#### [Brief]
Go through the records and copy each line where the word "периода" occurs.

#### [Data for analysis]
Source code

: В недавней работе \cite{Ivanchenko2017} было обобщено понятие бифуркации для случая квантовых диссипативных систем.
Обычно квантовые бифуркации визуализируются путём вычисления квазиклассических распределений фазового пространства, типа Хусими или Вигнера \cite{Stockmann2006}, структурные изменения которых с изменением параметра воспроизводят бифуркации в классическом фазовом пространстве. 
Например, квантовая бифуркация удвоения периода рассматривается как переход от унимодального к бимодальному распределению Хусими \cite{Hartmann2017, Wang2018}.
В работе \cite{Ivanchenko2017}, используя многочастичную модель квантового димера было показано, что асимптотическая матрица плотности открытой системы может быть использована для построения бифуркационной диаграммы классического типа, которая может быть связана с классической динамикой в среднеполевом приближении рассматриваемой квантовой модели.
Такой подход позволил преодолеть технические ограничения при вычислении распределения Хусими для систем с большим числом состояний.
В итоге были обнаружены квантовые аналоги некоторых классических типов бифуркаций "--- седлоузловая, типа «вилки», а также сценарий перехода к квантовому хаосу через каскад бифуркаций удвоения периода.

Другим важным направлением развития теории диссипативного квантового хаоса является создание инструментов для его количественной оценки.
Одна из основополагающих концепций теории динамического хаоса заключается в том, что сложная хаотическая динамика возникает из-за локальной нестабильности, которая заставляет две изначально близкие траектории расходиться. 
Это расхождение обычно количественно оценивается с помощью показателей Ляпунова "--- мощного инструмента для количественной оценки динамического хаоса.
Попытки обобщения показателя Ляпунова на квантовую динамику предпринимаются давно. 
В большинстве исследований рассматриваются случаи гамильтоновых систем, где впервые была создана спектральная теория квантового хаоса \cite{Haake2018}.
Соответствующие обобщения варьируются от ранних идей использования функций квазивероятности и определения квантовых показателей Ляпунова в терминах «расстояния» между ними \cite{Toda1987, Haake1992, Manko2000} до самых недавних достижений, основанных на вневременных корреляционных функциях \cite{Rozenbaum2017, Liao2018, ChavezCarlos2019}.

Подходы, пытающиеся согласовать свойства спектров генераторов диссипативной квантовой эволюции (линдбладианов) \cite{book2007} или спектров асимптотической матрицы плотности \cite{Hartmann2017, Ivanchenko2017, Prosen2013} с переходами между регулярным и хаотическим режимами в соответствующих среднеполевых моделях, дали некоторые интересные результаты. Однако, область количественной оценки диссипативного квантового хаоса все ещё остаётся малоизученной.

* * *

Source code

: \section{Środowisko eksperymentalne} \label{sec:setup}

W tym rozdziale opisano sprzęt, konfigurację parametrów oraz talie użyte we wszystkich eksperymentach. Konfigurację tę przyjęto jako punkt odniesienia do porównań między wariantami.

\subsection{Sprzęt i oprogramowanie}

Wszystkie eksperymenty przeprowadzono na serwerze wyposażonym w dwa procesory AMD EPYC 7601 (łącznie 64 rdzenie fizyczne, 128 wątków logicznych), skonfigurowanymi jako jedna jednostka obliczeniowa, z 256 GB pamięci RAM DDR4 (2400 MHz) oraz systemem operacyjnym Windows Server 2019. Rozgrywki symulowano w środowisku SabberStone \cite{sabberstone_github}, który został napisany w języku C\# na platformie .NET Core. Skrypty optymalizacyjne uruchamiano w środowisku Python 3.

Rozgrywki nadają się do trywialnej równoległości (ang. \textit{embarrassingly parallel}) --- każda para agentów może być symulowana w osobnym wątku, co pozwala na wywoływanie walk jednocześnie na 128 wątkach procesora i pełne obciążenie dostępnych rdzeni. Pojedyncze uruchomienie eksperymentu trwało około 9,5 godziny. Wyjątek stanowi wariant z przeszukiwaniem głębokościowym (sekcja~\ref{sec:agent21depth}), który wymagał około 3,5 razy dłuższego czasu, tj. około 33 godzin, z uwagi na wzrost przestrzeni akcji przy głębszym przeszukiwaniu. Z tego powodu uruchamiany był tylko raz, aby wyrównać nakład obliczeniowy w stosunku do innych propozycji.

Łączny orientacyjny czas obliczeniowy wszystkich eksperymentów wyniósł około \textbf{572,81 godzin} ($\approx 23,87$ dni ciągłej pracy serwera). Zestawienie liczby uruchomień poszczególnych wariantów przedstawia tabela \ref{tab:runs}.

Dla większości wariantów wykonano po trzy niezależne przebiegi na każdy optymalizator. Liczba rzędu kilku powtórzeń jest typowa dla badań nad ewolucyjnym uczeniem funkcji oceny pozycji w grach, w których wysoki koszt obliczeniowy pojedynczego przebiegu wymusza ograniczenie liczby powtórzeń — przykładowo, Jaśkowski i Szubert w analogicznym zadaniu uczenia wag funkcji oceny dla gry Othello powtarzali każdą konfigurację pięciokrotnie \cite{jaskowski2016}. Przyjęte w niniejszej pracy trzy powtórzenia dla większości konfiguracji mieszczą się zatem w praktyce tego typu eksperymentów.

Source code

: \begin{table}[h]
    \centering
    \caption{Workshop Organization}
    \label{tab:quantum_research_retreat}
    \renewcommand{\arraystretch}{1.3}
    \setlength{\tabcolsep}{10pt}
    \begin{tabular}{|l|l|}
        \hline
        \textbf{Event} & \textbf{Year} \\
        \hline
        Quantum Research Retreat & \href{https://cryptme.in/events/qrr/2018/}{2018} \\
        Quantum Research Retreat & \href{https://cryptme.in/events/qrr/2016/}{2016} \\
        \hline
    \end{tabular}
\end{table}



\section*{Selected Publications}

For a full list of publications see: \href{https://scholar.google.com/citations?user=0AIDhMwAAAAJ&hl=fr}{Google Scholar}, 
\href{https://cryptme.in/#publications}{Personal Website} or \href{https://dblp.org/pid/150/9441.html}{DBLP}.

#### [Completed task]
Например, квантовая бифуркация удвоения периода рассматривается как переход от унимодального к бимодальному распределению Хусими \cite{Hartmann2017, Wang2018}.
В итоге были обнаружены квантовые аналоги некоторых классических типов бифуркаций "--- седлоузловая, типа «вилки», а также сценарий перехода к квантовому хаосу через каскад бифуркаций удвоения периода.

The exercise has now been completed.